1. the one that got away (don't write the name, just describe them ALL THE WAY)
2. a memento from when you were small
3. an animal you love(d)
4. an animal you fear(ed)
5. the sweetest thing they ever said
6. an object that reminds you of them
7. what you do when you're nervous
8. a place to hide love

- - - -

Today's ghost line is from Anne Sexton's THE ROOM OF MY LIFE. The line is:

"Here,
in the room of my life"

continue from this line. Include everything from the Ingredients list. What would #1 be doing? Where would #5 be standing? Or would it be floating? Webbed in a corner? Huddled in a drawer? Which animal is doing #7 now?

Friday, April 5, 2013

Writing Exercise #92

Here's a new wordpool, friends. Write a poem containing every word. Let the poem be fourteen lines long, each line containing fourteen syllables.

contagious

voices

meadow

wrist

forty-seven

evidence

heat

ants

window

claw

parade

muscle




Thursday, April 4, 2013

Writing Exercise #91

In honor of the late great Roger Ebert who left his cancer behind this morning, let's write a poem about your first __________ . Write it in third person. Give it a soundtrack. Give it a villain. Include stage directions. Pull back and fade to the next stanza. Make it an epic.

Writing Exercise #90

Write an acrostic poem, using this chain of words:



B
L
O
O
D

I
S

T
H
I
C
K

B
U
T

W
A
T
E
R

S
W
A
L
L
O
W
S

B
A
C
K

Writing Exercise #89

INGREDIENTS:

1. At your worst, you are what?

2. One of the most memorable punishments you received when you were young.

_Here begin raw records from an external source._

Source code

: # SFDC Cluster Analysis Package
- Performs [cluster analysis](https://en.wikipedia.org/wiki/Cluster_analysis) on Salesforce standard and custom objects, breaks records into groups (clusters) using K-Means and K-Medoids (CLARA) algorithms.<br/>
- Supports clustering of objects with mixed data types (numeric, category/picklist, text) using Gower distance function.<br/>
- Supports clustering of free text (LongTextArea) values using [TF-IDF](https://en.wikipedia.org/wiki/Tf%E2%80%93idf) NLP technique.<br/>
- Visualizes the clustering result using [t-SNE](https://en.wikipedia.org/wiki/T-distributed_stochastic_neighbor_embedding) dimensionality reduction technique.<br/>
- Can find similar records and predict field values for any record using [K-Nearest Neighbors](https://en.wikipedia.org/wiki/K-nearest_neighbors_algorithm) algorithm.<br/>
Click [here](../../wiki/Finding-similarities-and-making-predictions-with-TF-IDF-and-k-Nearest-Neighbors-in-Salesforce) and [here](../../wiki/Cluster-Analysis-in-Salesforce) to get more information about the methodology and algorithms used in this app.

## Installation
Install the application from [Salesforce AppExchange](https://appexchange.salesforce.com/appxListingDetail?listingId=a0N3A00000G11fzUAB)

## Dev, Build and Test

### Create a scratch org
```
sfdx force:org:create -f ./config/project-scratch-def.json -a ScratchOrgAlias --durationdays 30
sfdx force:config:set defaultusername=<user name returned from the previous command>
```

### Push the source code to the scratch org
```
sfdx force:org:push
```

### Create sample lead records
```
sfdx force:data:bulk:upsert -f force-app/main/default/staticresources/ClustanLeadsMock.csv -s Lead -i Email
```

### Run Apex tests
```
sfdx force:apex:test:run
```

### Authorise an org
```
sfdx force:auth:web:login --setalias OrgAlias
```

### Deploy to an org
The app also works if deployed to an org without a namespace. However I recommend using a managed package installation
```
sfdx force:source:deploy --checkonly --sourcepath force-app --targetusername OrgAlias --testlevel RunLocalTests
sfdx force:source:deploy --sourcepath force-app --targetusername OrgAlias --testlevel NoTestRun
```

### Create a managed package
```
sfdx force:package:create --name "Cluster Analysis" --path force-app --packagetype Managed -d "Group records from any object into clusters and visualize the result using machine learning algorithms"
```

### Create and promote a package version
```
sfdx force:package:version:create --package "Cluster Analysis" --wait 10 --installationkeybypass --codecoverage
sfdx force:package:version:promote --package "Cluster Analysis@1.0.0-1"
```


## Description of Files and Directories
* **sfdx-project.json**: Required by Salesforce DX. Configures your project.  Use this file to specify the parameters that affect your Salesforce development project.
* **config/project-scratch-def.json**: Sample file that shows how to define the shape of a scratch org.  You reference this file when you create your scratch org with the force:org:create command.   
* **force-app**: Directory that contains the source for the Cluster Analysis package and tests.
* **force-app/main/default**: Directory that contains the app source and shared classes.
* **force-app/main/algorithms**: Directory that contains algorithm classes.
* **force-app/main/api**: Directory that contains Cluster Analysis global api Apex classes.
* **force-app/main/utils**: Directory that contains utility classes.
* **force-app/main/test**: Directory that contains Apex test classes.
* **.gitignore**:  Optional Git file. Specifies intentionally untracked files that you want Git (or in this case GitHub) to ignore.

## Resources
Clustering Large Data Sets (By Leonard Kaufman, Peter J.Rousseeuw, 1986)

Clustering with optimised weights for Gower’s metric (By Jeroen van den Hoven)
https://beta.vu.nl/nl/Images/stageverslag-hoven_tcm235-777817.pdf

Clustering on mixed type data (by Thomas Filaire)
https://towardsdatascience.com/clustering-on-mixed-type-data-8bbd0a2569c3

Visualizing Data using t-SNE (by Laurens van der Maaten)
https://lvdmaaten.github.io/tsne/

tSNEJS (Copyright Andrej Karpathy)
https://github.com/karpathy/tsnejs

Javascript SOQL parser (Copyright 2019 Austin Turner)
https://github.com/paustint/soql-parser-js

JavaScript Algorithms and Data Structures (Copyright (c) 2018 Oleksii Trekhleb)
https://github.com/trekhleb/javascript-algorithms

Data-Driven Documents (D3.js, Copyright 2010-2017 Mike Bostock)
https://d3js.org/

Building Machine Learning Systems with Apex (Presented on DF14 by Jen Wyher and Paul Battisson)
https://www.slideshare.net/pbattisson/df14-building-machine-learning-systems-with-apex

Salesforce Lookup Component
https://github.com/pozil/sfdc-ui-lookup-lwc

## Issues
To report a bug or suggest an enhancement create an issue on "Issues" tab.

3. Something you got away with.

4. A punishing last line you have hurled at someone else.



- - - - -


This is going to be a poem in three stanzas. I'll help you out with your first stanza, but you'll have to fill in a few blanks for the rest.


Stanza 1:

Line 1: Your worst self.
Line 2: The punishment and what you learned.
Line 3: What you got away with and what you learned.
Line 4: The punishing last line.

Stanza 2:

Line 5 (repeat of line 2 in stanza 1)
Line 6 (new line)
Line 7 (repeat of line 4 in stanza 1)
Line 8 (new line)

Stanza 3/Last Stanza

Line 9 (line 2 of the previous stanza)
Line 10 (line 3 of the first stanza)
Line 11 (line 4 of the previous stanza)
Line 12 (line 1 of the first stanza)

By the end of it, you will have a pantoum. Exciting!


* * *

This exercise was inspired by a moment in this poem.

Wednesday, April 3, 2013

Writing Exercise #88

Happy National Poetry Month, ladies and gentlemen! This is one of my most favorite times of the year - when many of my peers embark on the 30 poems in 30 days challenge. I'm behind on putting up prompts, so I'm going to put up three by the end of today. Here is the first for 2013:



Let's start with a word pool:

crawler

thicket

borrow

honey

riddle

fertile

hundred

perfumed

fingers



Write a twenty-line poem, each line 8 syllables. Use every word in the pool.